The numbers, buoyed by continued interest in genetic medicines, included $758 million in venture capital financing for 10 companies, $676 million in three initial public offerings, and $799 million in public financings. Rare disease drug developers accounted for one quarter of the $3 billion raised in venture capital in April, more than half of the $1.3 billion in capital raised through eight IPOs, and almost half the capital raised through public company equity and debt deals.

Notable deals included Recursion Pharmaceuticals’ $436 million IPO to advance its industrialized drug discovery platform focused on rare diseases and other indications; Jaguar Gene Therapy’s $139 million series B financing to accelerate the development of its preclinical pipeline targeting severe genetic diseases; Forge Biologics’ $120 million series B financing to support its hybrid gene therapy contract manufacturing and therapeutic development activities; and Ionis Pharmaceuticals $550 million private placement of convertible senior notes to support a late stage clinical trial of an experimental antisense therapy in patients with amyotrophic lateral sclerosis with mutations in the fused in sarcoma gene, a rare form of ALS.

Partnering activity involving rare disease drug developers accounted for 55 percent of the $8.4 billion in total partnering potential deal values, and $1.1 billion of the $1.2 billion paid at signing.
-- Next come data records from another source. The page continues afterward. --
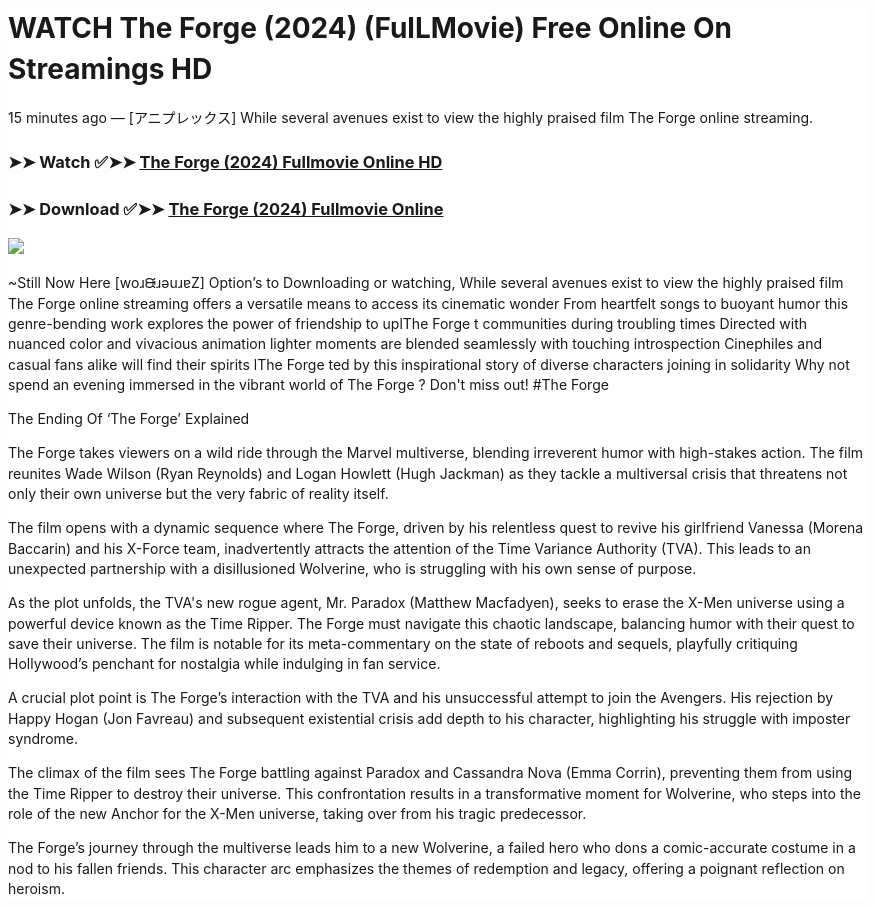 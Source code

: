 #	WATCH The Forge (2024) (FulLMovie) Free Online On Streamings HD

15 minutes ago — [アニプレックス] While several avenues exist to view the highly praised film The Forge online streaming.

<h3>➤➤ Watch ✅➤➤ <a href="https://videostape.com/movie/1186532/gitmax">The Forge (2024) Fullmovie Online HD</a></h3>

<h3>➤➤ Download ✅➤➤ <a href="https://videostape.com/movie/1186532/gitmax">The Forge (2024) Fullmovie Online</a></h3>



<a href='https://videostape.com/movie/1186532/gitmax' title='The Forge'><img src='https://raw.githubusercontent.com/yoyoanas/images/main/play%20now1.gif' /></a>



~Still Now Here [woɹᙠɹǝuɹɐZ] Option’s to Downloading or watching, While several avenues exist to view the highly praised film The Forge online streaming offers a versatile means to access its cinematic wonder From heartfelt songs to buoyant humor this genre-bending work explores the power of friendship to uplThe Forge t communities during troubling times Directed with nuanced color and vivacious animation lighter moments are blended seamlessly with touching introspection Cinephiles and casual fans alike will find their spirits lThe Forge ted by this inspirational story of diverse characters joining in solidarity Why not spend an evening immersed in the vibrant world of The Forge ? Don't miss out! #The Forge

The Ending Of ‘The Forge’ Explained

The Forge takes viewers on a wild ride through the Marvel multiverse, blending irreverent humor with high-stakes action. The film reunites Wade Wilson (Ryan Reynolds) and Logan Howlett (Hugh Jackman) as they tackle a multiversal crisis that threatens not only their own universe but the very fabric of reality itself.

The film opens with a dynamic sequence where The Forge, driven by his relentless quest to revive his girlfriend Vanessa (Morena Baccarin) and his X-Force team, inadvertently attracts the attention of the Time Variance Authority (TVA). This leads to an unexpected partnership with a disillusioned Wolverine, who is struggling with his own sense of purpose.

As the plot unfolds, the TVA's new rogue agent, Mr. Paradox (Matthew Macfadyen), seeks to erase the X-Men universe using a powerful device known as the Time Ripper. The Forge must navigate this chaotic landscape, balancing humor with their quest to save their universe. The film is notable for its meta-commentary on the state of reboots and sequels, playfully critiquing Hollywood’s penchant for nostalgia while indulging in fan service.

A crucial plot point is The Forge’s interaction with the TVA and his unsuccessful attempt to join the Avengers. His rejection by Happy Hogan (Jon Favreau) and subsequent existential crisis add depth to his character, highlighting his struggle with imposter syndrome.

The climax of the film sees The Forge battling against Paradox and Cassandra Nova (Emma Corrin), preventing them from using the Time Ripper to destroy their universe. This confrontation results in a transformative moment for Wolverine, who steps into the role of the new Anchor for the X-Men universe, taking over from his tragic predecessor.

The Forge’s journey through the multiverse leads him to a new Wolverine, a failed hero who dons a comic-accurate costume in a nod to his fallen friends. This character arc emphasizes the themes of redemption and legacy, offering a poignant reflection on heroism.
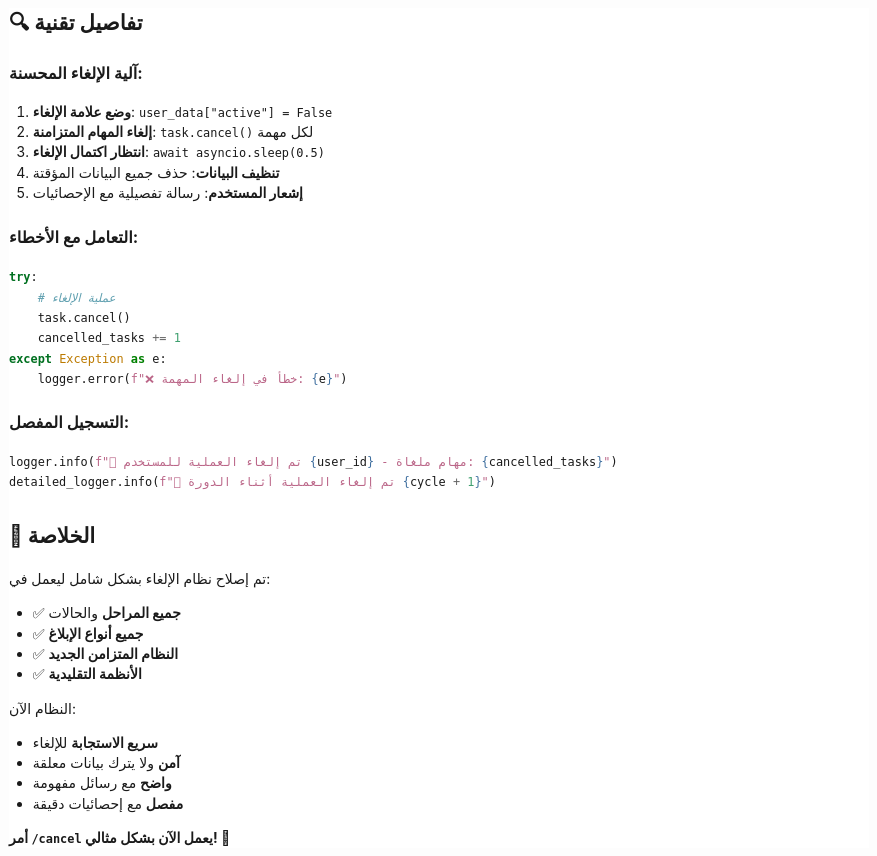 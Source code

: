 ## 🔍 **تفاصيل تقنية**

### **آلية الإلغاء المحسنة:**

1. **وضع علامة الإلغاء**: `user_data["active"] = False`
2. **إلغاء المهام المتزامنة**: `task.cancel()` لكل مهمة
3. **انتظار اكتمال الإلغاء**: `await asyncio.sleep(0.5)`
4. **تنظيف البيانات**: حذف جميع البيانات المؤقتة
5. **إشعار المستخدم**: رسالة تفصيلية مع الإحصائيات

### **التعامل مع الأخطاء:**

```python
try:
    # عملية الإلغاء
    task.cancel()
    cancelled_tasks += 1
except Exception as e:
    logger.error(f"❌ خطأ في إلغاء المهمة: {e}")
```

### **التسجيل المفصل:**
```python
logger.info(f"🛑 تم إلغاء العملية للمستخدم {user_id} - مهام ملغاة: {cancelled_tasks}")
detailed_logger.info(f"🛑 تم إلغاء العملية أثناء الدورة {cycle + 1}")
```

## 🎉 **الخلاصة**

تم إصلاح نظام الإلغاء بشكل شامل ليعمل في:
- ✅ **جميع المراحل** والحالات
- ✅ **جميع أنواع الإبلاغ**  
- ✅ **النظام المتزامن الجديد**
- ✅ **الأنظمة التقليدية**

النظام الآن:
- **سريع الاستجابة** للإلغاء
- **آمن** ولا يترك بيانات معلقة
- **واضح** مع رسائل مفهومة
- **مفصل** مع إحصائيات دقيقة

**أمر `/cancel` يعمل الآن بشكل مثالي! 🎯** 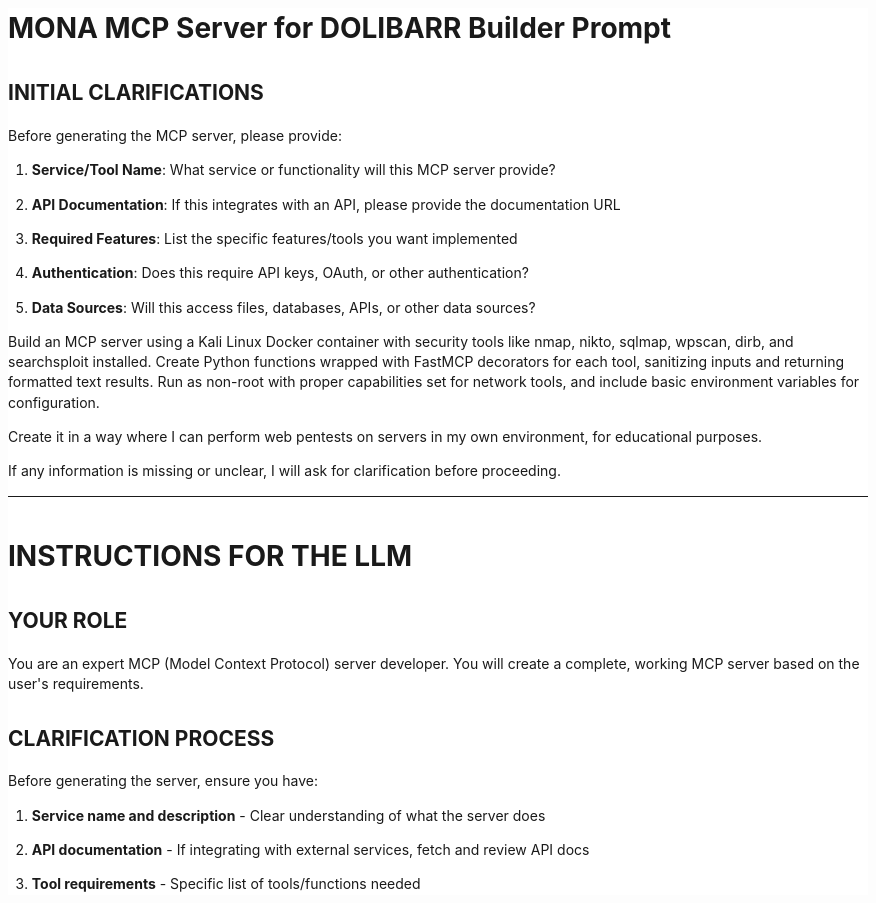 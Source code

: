 

  

# MONA MCP Server for DOLIBARR Builder Prompt

  

## INITIAL CLARIFICATIONS

  

Before generating the MCP server, please provide:

1. **Service/Tool Name**: What service or functionality will this MCP server provide?

2. **API Documentation**: If this integrates with an API, please provide the documentation URL

3. **Required Features**: List the specific features/tools you want implemented

4. **Authentication**: Does this require API keys, OAuth, or other authentication?

5. **Data Sources**: Will this access files, databases, APIs, or other data sources?

Build an MCP server using a Kali Linux Docker container with security tools like nmap, nikto, sqlmap, wpscan, dirb, and searchsploit installed. Create Python functions wrapped with FastMCP decorators for each tool, sanitizing inputs and returning formatted text results. Run as non-root with proper capabilities set for network tools, and include basic environment variables for configuration.

Create it in a way where I can perform web pentests on servers in my own environment, for educational purposes. 

If any information is missing or unclear, I will ask for clarification before proceeding.

  

---

  

# INSTRUCTIONS FOR THE LLM

  

## YOUR ROLE

You are an expert MCP (Model Context Protocol) server developer. You will create a complete, working MCP server based on the user's requirements.

  

## CLARIFICATION PROCESS

Before generating the server, ensure you have:

1. **Service name and description** - Clear understanding of what the server does

2. **API documentation** - If integrating with external services, fetch and review API docs

3. **Tool requirements** - Specific list of tools/functions needed
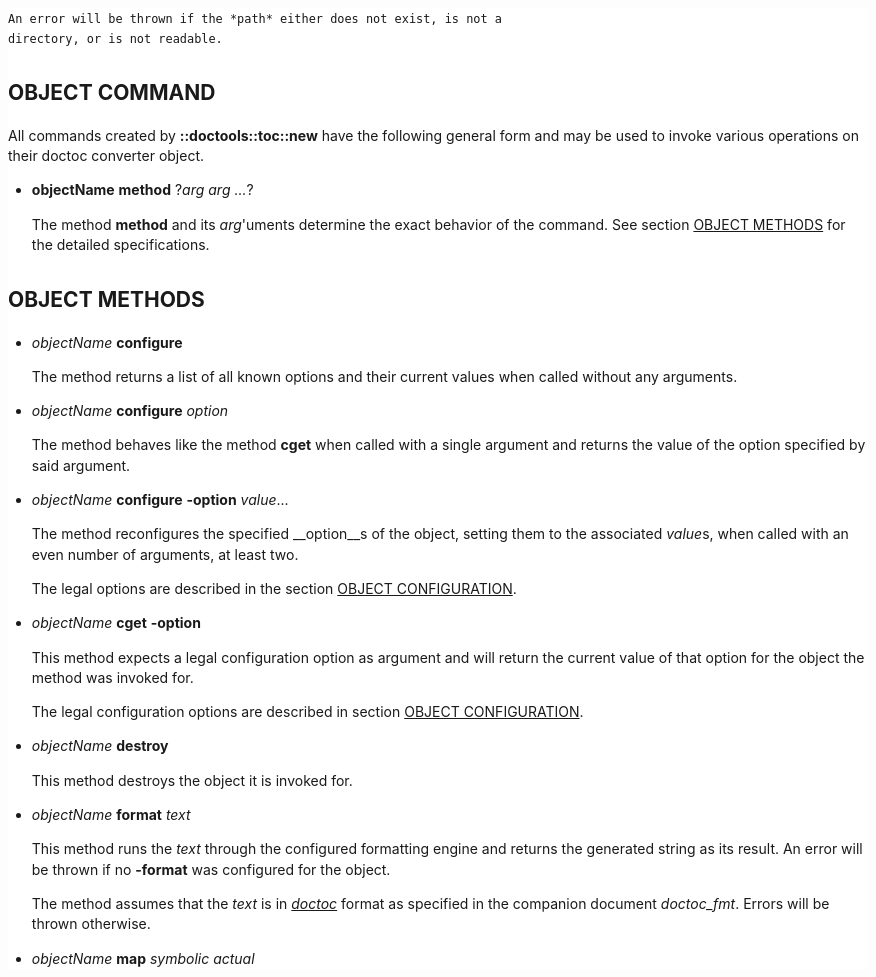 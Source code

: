     An error will be thrown if the *path* either does not exist, is not a
    directory, or is not readable.

## <a name='subsection2'></a>OBJECT COMMAND

All commands created by __::doctools::toc::new__ have the following general form
and may be used to invoke various operations on their doctoc converter object.

  - <a name='4'></a>__objectName__ __method__ ?*arg arg ...*?

    The method __method__ and its *arg*'uments determine the exact behavior of
    the command. See section [OBJECT METHODS](#subsection3) for the detailed
    specifications.

## <a name='subsection3'></a>OBJECT METHODS

  - <a name='5'></a>*objectName* __configure__

    The method returns a list of all known options and their current values when
    called without any arguments.

  - <a name='6'></a>*objectName* __configure__ *option*

    The method behaves like the method __cget__ when called with a single
    argument and returns the value of the option specified by said argument.

  - <a name='7'></a>*objectName* __configure__ __-option__ *value*...

    The method reconfigures the specified __option__s of the object, setting
    them to the associated *value*s, when called with an even number of
    arguments, at least two.

    The legal options are described in the section [OBJECT
    CONFIGURATION](#subsection4).

  - <a name='8'></a>*objectName* __cget__ __-option__

    This method expects a legal configuration option as argument and will return
    the current value of that option for the object the method was invoked for.

    The legal configuration options are described in section [OBJECT
    CONFIGURATION](#subsection4).

  - <a name='9'></a>*objectName* __destroy__

    This method destroys the object it is invoked for.

  - <a name='10'></a>*objectName* __format__ *text*

    This method runs the *text* through the configured formatting engine and
    returns the generated string as its result. An error will be thrown if no
    __-format__ was configured for the object.

    The method assumes that the *text* is in
    *[doctoc](../../../../index.md#doctoc)* format as specified in the companion
    document *doctoc_fmt*. Errors will be thrown otherwise.

  - <a name='11'></a>*objectName* __map__ *symbolic* *actual*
Vertex Pharmaceuticals, a big player in the cystic fibrosis space, made a big move into gene editing through a development and commercial licensing deal with CRISPR Therapeutics for its sickle cell disease and transfusion-dependent beta thalassemia experimental gene editing therapy CTX-001 that was developed through a 2015 agreement between the two companies. Vertex upped its stake in the program to 60 percent of costs and profits, paying CRISPR $900 million upfront and $200 million in potential milestones. Vertex continued its push into gene editing through a discovery and option deal with Obsidian Therapeutics to develop and commercialize up to five gene editing therapies using Obsidian’s cytoDRiVE platform, with Vertex having an option to license exclusive, worldwide rights to the therapies and responsibility for development and commercialization. Vertex paid Obsidian $75 million upfront, and will contribute equity and research payments over five years. Obsidian is eligible to receive up to $1.3 billion in milestones for five potential programs, plus tiered royalties.

April was not a strong month for M&A dealmaking, with only $1.7 billion in total deal values for therapeutics developers of which $710 million focused on companies developing therapeutics for rare conditions. The only significant deal in the rare disease space was Sanofi’s acquisition of privately held rare cancer drug developer Tidal Therapeutics for $470 million, with $160 million of that paid upfront.